--- WORK TASK ---
Every line of the records below that holds the word "description" should be copied out.

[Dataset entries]
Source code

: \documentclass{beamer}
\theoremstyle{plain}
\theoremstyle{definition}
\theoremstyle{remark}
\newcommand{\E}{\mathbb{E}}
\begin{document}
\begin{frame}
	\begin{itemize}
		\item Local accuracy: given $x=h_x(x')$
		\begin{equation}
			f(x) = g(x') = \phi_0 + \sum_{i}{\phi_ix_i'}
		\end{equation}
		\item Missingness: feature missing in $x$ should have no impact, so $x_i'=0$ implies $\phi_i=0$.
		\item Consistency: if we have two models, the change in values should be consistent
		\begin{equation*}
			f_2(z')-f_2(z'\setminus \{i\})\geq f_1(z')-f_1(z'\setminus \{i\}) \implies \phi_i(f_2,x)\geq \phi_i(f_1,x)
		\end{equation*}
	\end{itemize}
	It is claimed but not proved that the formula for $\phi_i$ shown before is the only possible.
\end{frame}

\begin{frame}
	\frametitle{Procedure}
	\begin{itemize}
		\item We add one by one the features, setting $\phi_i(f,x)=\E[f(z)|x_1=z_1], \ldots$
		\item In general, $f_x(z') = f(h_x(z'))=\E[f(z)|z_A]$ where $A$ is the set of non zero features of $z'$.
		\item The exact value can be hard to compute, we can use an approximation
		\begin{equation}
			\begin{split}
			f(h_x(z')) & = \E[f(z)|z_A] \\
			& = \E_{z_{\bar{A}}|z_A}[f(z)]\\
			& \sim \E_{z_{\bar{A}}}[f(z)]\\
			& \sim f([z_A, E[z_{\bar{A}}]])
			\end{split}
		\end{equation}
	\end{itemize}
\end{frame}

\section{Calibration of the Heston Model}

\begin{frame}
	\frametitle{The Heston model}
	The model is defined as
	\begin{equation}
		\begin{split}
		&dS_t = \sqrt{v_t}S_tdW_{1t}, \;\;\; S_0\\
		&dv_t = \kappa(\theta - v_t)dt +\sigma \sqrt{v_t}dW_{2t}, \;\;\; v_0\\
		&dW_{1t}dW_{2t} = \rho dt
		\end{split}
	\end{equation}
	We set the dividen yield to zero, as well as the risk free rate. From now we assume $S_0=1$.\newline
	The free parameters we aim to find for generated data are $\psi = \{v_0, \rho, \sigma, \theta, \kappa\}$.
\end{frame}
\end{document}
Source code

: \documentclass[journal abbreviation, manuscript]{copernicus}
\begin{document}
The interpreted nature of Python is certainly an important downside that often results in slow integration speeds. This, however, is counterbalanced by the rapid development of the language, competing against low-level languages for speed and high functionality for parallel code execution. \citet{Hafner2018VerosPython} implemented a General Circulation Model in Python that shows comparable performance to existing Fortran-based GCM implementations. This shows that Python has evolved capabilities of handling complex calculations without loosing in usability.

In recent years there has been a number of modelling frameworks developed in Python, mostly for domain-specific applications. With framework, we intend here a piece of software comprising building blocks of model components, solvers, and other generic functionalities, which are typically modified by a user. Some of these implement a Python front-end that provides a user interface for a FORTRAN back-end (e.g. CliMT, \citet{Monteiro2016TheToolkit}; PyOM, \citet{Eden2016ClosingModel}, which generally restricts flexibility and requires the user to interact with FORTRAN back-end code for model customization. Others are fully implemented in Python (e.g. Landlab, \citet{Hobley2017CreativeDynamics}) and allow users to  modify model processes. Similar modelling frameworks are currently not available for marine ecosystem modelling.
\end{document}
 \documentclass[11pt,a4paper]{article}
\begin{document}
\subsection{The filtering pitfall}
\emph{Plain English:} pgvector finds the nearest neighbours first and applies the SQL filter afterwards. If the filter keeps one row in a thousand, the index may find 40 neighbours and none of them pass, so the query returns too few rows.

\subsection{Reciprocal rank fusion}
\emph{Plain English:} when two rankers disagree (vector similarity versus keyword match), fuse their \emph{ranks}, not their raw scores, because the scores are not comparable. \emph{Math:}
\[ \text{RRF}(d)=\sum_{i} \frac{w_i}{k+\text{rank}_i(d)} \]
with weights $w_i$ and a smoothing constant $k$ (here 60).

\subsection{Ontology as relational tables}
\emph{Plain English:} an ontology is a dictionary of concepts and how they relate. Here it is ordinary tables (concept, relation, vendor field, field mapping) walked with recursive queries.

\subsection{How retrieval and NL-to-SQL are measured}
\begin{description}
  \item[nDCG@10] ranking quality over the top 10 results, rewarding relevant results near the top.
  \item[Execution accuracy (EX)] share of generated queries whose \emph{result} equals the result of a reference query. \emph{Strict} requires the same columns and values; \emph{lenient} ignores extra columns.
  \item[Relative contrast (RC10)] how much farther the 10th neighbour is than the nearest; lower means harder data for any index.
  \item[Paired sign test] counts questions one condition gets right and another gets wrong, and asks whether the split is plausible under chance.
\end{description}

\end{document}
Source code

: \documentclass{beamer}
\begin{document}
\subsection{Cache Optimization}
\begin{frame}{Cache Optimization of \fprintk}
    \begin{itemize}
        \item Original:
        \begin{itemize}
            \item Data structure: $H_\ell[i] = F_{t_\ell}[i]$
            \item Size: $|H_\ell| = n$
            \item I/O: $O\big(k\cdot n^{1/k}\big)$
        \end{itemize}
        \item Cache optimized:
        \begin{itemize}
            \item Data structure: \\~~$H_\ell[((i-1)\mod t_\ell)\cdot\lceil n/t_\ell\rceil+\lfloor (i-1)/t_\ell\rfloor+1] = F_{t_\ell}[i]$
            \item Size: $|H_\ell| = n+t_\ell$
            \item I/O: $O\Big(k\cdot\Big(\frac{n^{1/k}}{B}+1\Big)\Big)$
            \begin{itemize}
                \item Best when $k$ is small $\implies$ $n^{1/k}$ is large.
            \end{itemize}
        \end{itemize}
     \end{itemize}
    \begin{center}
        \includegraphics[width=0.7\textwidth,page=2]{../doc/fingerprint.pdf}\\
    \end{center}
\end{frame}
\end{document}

--- YOUR RESPONSE ---
\begin{description}
\end{description}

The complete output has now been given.